Détails des artefacts
La principale découverte est un bâton à creuser, reconstruit à partir de quatre fragments et mesurant environ 81 centimètres (2,5 pieds) de long. L’analyse confirme qu’il a été délibérément façonné (les branches ont été enlevées et un manche a été formé) et utilisé pour creuser. Le deuxième outil, fabriqué en saule et mesurant moins de 8 centimètres de long, reste plus énigmatique. Il présente une forme claire mais sa fonction exacte est inconnue ; il peut avoir été utilisé conjointement avec d’autres outils en pierre ou en os pour un travail détaillé.
Pourquoi c’est important : réécrire l’histoire de l’humanité ancienne
La survie de ces outils remet en question l’hypothèse selon laquelle les premiers hominidés comptaient uniquement sur la technologie de la pierre.
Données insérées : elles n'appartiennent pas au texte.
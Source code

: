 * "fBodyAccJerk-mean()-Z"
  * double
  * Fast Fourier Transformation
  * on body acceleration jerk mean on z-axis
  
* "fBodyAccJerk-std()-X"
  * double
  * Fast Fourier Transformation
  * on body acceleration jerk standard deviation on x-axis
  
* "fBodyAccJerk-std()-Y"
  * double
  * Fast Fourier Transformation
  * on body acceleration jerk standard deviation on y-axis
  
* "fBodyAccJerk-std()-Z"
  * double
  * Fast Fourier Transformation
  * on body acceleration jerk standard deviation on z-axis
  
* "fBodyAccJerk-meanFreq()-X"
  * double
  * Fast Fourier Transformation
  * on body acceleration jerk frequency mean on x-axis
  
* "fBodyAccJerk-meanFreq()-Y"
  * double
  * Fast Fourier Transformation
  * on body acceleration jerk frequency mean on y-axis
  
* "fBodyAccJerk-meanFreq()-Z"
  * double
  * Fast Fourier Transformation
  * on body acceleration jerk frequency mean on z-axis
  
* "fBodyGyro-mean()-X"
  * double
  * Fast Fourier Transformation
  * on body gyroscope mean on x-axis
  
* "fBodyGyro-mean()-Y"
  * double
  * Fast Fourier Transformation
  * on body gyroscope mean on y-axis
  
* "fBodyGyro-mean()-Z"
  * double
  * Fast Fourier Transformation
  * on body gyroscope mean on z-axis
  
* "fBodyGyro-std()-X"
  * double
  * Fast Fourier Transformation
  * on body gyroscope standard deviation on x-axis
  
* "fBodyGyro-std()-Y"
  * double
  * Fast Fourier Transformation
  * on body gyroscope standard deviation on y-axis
Le bois était probablement beaucoup plus répandu dans les premières boîtes à outils que ne le suggèrent les archives archéologiques, simplement parce qu’il se décompose si rapidement. Cette découverte met en évidence une lacune cruciale dans notre compréhension de la vie préhistorique : nous nous sommes longtemps concentrés sur des matériaux durables comme la pierre, négligeant l’omniprésence du bois dans la survie quotidienne.
Un nombre croissant de preuves
Ce n’est pas un cas isolé. Des découvertes similaires ces dernières années témoignent d’une longue tradition largement cachée de fabrication d’outils en bois. En Zambie, les bûches façonnées sont datées d’il y a 480 000 ans, tandis que les outils néandertaliens d’Italie (coins, bâtons à creuser, manches) ont environ 171 000 ans. Encore plus ancien, un artefact en bois poli provenant du Jourdain remonte à 780 000 ans, bien que sa forme exacte soit désormais incomplète.
Implications pour les espèces d’hominidés
Les outils de Marathousa pourraient avoir été fabriqués par les Néandertaliens ou par Homo heidelbergensis, ce qui suggère que les hominidés antérieurs possédaient des technologies sophistiquées à base de bois. L’anthropologue Bruce Hardy note que « nous ne trouvons qu’une très petite partie de la culture matérielle » en raison de la nature périssable de ces matériaux, ce qui implique qu’il reste encore beaucoup à découvrir.
Les résultats renforcent l’idée selon laquelle les premiers humains et leurs ancêtres étaient plus adaptables et plus ingénieux qu’on ne le pensait auparavant, capables d’exploiter efficacement leur environnement avec des outils que nous trouvons rarement aujourd’hui.
La survie de ces outils est un rare aperçu de la vie quotidienne des peuples d’il y a des centaines de milliers d’années, nous rappelant qu’une grande partie du passé de l’humanité reste enfouie – et le restera probablement – sous le sol.